_Directions for this task_. Somewhere below are a line with "form of query" and a later line with "misleadingly named; it". Output exactly those lines and all lines between them.

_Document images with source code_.
⟨

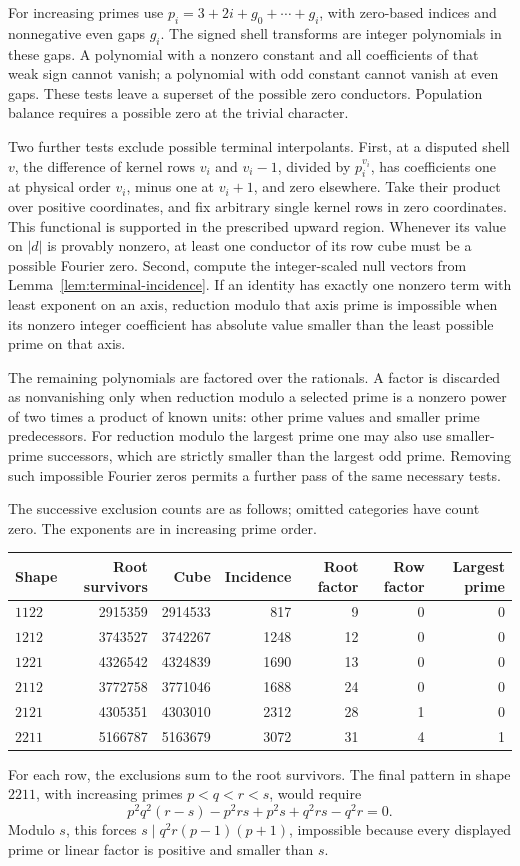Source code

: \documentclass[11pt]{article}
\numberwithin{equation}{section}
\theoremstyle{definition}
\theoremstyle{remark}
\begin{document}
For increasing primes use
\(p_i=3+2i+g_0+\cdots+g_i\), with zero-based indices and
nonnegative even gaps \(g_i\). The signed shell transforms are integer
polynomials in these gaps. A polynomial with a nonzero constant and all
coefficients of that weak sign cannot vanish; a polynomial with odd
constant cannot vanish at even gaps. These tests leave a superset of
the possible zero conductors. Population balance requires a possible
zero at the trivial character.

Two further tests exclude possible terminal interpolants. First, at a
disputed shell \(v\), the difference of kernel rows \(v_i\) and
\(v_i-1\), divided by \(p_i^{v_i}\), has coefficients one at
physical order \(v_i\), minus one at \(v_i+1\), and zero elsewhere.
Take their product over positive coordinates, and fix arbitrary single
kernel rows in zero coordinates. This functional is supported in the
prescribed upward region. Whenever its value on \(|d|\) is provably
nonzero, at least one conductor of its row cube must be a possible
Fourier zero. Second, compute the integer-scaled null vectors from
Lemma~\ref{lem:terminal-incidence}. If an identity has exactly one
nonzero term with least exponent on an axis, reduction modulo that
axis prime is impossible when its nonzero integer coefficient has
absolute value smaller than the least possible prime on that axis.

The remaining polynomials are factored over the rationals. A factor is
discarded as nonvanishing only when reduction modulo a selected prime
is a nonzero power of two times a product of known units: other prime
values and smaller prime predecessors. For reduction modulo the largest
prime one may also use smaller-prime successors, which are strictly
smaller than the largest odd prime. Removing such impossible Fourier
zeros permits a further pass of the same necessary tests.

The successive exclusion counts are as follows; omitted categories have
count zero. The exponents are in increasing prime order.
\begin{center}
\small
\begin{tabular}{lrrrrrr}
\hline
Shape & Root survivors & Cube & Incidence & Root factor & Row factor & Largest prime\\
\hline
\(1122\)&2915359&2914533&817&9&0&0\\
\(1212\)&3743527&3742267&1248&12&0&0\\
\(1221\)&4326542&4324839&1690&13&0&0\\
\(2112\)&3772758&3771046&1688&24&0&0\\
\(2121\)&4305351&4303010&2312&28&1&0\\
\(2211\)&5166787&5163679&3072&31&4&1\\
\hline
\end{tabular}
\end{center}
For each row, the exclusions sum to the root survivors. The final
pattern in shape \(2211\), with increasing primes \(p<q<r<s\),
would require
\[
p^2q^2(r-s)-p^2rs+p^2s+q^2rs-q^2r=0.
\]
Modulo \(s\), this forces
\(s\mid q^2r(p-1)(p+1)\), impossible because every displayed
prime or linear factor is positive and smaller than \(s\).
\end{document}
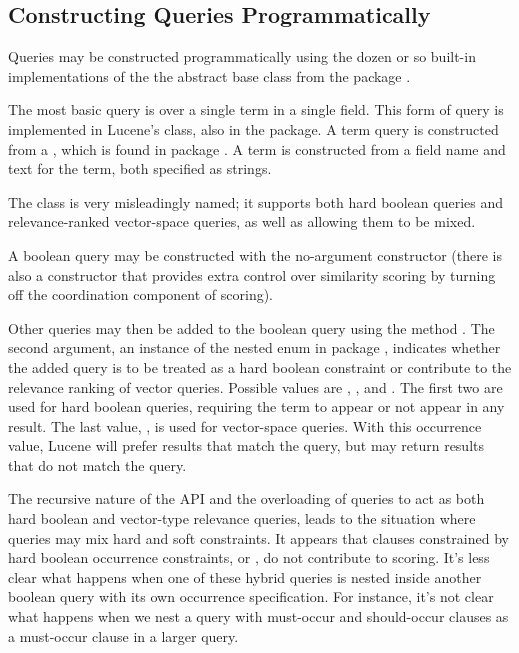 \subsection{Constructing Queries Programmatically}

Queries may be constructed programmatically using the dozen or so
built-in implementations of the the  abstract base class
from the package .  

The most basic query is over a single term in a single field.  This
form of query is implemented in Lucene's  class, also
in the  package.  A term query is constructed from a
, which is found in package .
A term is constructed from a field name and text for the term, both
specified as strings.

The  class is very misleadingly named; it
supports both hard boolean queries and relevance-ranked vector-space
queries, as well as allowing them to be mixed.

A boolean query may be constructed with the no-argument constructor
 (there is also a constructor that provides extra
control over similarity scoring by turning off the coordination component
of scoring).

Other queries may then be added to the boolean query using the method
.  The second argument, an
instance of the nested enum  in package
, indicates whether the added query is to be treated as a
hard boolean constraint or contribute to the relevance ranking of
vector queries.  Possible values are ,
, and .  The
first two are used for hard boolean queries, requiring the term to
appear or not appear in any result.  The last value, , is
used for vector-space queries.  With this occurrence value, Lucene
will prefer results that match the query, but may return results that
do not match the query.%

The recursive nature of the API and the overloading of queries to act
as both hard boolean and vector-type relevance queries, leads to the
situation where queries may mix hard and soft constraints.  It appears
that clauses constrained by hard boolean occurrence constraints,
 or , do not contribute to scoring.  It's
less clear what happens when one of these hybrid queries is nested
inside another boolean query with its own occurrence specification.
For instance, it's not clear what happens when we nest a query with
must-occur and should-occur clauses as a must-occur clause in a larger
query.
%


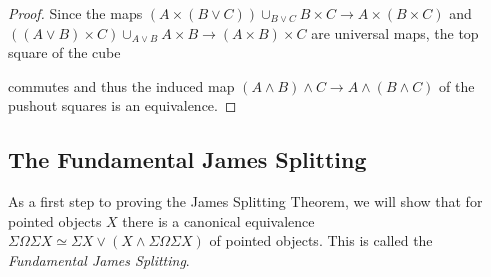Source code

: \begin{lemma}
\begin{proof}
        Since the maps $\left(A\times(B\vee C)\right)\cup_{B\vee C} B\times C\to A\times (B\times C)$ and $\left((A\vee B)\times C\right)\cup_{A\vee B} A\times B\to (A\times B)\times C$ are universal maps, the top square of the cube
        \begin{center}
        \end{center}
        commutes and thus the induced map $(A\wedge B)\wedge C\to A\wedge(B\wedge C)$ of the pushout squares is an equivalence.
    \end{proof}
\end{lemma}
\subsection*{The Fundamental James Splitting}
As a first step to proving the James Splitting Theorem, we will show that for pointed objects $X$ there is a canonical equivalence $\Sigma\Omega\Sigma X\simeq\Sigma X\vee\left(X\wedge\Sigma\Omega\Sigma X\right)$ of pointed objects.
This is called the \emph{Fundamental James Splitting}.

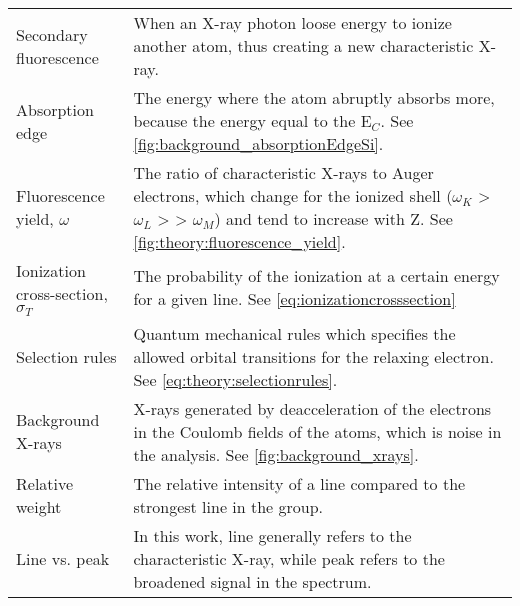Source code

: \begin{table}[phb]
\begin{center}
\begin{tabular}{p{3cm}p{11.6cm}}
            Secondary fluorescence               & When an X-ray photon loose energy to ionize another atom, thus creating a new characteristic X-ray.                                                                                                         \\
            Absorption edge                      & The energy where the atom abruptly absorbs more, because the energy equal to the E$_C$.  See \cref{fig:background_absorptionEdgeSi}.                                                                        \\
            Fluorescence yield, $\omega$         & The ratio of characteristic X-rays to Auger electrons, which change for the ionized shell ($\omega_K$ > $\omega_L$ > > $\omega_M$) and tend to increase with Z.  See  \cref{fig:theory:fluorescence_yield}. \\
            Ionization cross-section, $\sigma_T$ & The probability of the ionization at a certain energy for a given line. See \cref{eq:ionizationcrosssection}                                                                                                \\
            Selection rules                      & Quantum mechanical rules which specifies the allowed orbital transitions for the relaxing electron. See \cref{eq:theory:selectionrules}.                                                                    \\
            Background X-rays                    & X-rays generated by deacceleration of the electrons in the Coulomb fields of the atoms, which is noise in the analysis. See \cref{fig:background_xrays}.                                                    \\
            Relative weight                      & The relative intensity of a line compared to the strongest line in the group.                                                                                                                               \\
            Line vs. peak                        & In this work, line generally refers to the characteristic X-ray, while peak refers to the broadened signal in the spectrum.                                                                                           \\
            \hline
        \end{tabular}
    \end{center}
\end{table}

⟩

_Written reply_.
form of query is implemented in Lucene's  class, also
in the  package.  A term query is constructed from a
, which is found in package .
A term is constructed from a field name and text for the term, both
specified as strings.

The  class is very misleadingly named; it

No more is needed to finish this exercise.